Only these lines of the data below are wanted: the one with "evalueert de samenvatting", the one with "- testen beter", and any lines between them, each repeated exactly.

━━━━━━━━━━━━━━━━━━━━

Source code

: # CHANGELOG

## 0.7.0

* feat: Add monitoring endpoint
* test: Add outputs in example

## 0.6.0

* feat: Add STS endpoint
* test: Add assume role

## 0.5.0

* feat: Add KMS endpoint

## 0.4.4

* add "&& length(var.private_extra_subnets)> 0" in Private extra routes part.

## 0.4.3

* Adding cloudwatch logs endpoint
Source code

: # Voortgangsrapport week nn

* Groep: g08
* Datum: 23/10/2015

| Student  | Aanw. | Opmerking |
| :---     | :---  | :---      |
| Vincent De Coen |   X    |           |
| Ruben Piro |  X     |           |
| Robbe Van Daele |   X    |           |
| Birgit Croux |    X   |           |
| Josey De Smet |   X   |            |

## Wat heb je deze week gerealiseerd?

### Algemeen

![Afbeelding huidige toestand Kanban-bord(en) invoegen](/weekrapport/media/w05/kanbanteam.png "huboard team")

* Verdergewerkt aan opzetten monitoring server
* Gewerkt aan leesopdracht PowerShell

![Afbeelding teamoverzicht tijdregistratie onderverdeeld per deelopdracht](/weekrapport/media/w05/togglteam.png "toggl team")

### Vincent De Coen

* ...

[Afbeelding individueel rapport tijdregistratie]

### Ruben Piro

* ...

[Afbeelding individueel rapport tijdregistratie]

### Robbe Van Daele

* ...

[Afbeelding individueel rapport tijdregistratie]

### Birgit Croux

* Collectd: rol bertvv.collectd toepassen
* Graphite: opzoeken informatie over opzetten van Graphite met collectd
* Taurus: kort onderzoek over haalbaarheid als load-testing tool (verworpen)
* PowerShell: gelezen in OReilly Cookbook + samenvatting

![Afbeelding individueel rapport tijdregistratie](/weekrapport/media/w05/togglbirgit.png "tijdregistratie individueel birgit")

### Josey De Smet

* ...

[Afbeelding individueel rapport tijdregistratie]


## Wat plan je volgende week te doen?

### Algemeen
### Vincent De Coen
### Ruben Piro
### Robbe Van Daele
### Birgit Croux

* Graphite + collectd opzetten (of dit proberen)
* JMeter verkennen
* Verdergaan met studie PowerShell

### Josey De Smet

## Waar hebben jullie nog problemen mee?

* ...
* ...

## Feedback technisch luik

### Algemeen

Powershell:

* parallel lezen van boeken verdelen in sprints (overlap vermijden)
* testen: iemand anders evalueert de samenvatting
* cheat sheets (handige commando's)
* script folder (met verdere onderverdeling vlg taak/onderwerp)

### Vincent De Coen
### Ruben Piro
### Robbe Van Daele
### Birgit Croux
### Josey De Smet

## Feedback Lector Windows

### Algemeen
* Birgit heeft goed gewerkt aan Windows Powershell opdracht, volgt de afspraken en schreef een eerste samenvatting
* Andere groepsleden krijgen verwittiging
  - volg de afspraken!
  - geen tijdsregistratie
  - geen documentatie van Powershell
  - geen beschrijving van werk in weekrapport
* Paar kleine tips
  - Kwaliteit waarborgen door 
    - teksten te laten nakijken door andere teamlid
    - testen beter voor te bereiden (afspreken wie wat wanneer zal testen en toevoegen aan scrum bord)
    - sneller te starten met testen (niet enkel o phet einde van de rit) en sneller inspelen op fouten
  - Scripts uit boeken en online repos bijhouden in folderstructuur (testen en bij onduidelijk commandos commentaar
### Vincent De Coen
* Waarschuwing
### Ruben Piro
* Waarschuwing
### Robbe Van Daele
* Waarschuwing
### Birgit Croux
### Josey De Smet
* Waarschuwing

━━━━━━━━━━━━━━━━━━━━

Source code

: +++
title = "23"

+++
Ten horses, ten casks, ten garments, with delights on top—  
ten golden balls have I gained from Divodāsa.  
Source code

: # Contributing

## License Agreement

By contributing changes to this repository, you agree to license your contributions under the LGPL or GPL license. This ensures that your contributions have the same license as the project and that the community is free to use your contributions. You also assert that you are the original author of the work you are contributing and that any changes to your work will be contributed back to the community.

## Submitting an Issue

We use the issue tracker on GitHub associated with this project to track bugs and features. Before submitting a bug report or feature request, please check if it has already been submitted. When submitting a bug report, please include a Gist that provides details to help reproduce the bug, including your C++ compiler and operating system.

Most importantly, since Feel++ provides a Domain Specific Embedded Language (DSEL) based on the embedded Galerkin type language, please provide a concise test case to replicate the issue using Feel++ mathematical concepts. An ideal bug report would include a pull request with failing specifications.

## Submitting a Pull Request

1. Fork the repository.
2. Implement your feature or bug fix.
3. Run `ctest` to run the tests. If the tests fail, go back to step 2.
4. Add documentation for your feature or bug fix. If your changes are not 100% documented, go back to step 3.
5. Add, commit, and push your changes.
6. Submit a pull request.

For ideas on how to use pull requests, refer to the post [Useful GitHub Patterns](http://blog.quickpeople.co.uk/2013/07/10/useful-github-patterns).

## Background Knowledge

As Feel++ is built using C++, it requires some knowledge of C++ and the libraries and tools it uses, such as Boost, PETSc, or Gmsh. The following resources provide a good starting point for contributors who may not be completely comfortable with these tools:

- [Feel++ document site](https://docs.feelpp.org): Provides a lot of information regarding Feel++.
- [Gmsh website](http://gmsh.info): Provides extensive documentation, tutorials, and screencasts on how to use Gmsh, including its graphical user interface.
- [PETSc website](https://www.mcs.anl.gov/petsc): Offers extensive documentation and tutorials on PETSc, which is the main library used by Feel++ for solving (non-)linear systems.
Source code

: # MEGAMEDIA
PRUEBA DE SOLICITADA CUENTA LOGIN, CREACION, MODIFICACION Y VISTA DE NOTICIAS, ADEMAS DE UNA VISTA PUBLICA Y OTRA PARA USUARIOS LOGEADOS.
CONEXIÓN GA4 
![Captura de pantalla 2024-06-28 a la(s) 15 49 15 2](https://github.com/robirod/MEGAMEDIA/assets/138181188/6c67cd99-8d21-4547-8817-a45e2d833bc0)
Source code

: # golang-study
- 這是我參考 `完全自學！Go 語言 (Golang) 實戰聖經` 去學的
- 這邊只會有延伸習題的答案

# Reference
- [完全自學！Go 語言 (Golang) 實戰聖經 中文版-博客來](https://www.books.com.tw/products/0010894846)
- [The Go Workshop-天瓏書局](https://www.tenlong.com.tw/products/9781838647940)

━━━━━━━━━━━━━━━━━━━━

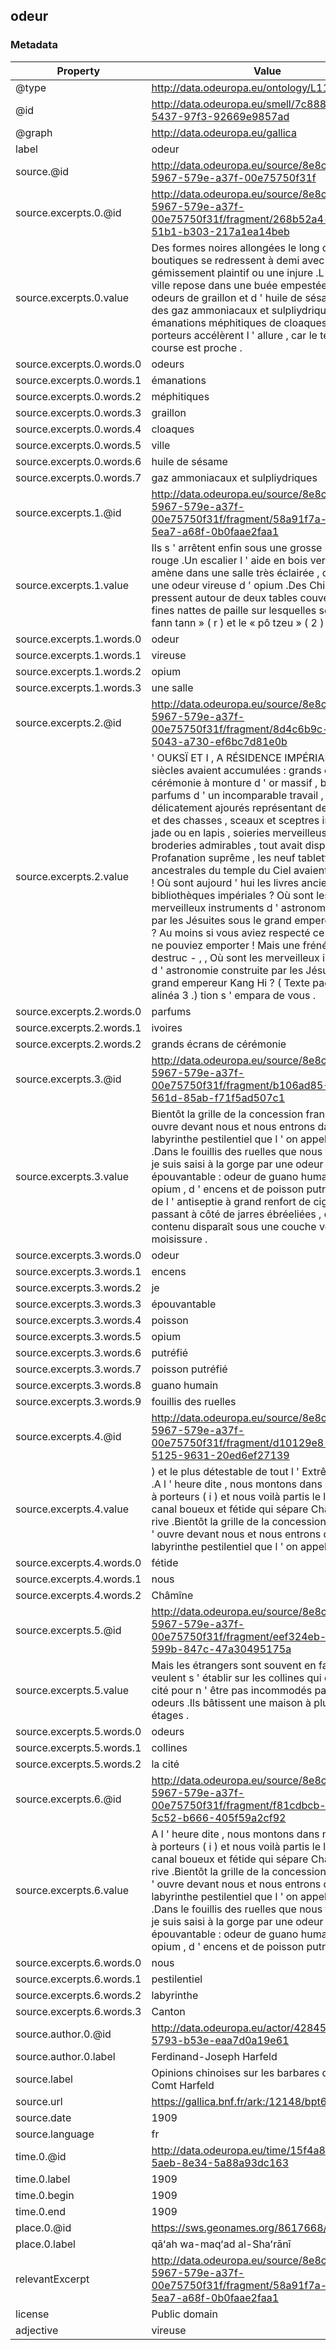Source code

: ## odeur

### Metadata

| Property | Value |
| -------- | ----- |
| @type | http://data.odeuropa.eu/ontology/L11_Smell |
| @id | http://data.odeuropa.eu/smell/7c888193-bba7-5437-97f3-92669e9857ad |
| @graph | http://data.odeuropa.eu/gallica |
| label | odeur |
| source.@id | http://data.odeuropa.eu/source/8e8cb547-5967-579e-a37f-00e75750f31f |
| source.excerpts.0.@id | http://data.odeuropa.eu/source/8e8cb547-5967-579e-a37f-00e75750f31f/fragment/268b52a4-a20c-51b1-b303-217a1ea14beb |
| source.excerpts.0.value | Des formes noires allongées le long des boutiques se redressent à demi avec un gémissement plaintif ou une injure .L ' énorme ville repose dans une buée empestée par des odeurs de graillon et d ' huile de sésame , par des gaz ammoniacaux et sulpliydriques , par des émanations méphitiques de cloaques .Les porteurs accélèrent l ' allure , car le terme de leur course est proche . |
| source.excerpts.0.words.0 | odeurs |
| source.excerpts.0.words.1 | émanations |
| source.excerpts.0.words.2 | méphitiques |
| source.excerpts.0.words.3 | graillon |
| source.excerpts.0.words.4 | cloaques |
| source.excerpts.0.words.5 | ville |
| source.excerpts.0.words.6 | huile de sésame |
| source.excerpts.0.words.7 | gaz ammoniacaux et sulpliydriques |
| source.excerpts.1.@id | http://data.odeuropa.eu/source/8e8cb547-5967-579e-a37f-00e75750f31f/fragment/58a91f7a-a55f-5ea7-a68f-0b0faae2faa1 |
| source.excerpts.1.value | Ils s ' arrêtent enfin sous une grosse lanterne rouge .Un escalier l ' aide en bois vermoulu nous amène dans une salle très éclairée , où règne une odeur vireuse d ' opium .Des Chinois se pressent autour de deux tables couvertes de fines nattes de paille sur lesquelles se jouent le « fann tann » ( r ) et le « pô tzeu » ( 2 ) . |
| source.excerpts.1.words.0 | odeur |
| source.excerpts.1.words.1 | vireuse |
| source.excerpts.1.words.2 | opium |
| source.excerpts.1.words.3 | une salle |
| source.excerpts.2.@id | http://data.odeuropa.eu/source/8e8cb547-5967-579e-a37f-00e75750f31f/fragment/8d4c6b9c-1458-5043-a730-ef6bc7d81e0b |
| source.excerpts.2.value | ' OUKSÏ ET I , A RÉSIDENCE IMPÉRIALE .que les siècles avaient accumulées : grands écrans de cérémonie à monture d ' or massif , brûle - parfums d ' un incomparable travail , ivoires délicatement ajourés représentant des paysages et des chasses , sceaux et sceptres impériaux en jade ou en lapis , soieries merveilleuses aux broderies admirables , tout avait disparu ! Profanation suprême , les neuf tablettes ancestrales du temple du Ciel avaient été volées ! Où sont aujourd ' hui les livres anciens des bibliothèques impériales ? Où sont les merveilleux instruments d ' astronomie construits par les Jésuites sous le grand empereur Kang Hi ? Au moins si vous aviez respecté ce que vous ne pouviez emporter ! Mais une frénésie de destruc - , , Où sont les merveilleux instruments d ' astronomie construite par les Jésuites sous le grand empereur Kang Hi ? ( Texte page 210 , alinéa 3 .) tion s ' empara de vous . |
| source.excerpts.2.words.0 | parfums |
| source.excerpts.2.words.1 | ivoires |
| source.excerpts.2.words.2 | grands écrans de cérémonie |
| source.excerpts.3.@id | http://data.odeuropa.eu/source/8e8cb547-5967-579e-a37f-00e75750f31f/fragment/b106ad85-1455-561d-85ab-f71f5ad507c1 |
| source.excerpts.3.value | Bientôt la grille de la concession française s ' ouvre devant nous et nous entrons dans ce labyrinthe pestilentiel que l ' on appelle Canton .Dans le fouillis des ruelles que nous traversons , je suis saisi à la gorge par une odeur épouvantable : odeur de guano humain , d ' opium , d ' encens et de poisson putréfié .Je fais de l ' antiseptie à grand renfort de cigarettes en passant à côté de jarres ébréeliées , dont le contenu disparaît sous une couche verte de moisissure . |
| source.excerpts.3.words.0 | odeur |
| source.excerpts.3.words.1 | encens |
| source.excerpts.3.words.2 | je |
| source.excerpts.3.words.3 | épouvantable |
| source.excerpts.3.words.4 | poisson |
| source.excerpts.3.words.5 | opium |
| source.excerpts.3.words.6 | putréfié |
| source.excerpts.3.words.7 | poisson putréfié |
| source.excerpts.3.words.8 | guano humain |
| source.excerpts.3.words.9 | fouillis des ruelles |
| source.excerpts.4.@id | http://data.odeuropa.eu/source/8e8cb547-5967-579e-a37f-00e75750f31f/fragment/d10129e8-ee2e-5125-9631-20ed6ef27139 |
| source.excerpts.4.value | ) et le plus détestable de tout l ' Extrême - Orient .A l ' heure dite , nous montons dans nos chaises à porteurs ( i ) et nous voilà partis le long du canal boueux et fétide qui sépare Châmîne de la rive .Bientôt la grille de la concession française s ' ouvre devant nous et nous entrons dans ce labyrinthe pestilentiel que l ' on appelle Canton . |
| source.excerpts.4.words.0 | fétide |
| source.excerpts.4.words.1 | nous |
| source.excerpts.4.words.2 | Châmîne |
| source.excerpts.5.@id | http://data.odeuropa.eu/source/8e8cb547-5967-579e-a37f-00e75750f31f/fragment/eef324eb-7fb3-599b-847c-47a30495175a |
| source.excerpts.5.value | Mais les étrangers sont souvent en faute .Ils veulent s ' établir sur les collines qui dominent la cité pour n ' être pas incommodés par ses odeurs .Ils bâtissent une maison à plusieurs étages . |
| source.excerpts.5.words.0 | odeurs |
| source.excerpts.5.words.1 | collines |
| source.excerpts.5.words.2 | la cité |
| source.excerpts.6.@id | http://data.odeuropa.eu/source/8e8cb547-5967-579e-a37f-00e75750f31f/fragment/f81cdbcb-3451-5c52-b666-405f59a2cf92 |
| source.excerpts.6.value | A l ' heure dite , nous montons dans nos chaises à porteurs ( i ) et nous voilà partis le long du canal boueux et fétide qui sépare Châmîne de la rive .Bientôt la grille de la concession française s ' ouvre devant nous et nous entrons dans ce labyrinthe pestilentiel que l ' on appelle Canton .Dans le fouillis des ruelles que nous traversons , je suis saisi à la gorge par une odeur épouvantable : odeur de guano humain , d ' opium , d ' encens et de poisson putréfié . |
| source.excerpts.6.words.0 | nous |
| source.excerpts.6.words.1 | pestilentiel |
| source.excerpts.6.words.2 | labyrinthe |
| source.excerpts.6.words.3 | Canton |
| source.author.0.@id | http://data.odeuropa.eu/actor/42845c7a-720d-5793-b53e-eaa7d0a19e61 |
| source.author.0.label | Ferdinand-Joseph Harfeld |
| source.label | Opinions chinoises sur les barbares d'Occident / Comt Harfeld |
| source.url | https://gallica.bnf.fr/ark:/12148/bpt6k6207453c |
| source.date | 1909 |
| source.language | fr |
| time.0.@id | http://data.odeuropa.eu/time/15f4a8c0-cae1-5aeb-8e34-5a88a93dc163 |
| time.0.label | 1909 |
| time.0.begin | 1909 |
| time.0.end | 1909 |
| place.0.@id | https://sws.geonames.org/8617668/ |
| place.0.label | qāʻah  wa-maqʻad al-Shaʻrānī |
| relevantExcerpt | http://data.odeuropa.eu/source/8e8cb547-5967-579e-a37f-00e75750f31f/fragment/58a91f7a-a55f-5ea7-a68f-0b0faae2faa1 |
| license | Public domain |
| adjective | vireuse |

━━━━━━━━━━━━━━━━━━━━

RESPONSE -
* testen: iemand anders evalueert de samenvatting
* cheat sheets (handige commando's)
* script folder (met verdere onderverdeling vlg taak/onderwerp)

### Vincent De Coen
### Ruben Piro
### Robbe Van Daele
### Birgit Croux
### Josey De Smet

## Feedback Lector Windows

### Algemeen
* Birgit heeft goed gewerkt aan Windows Powershell opdracht, volgt de afspraken en schreef een eerste samenvatting
* Andere groepsleden krijgen verwittiging
  - volg de afspraken!
  - geen tijdsregistratie
  - geen documentatie van Powershell
  - geen beschrijving van werk in weekrapport
* Paar kleine tips
  - Kwaliteit waarborgen door 
    - teksten te laten nakijken door andere teamlid
    - testen beter voor te bereiden (afspreken wie wat wanneer zal testen en toevoegen aan scrum bord)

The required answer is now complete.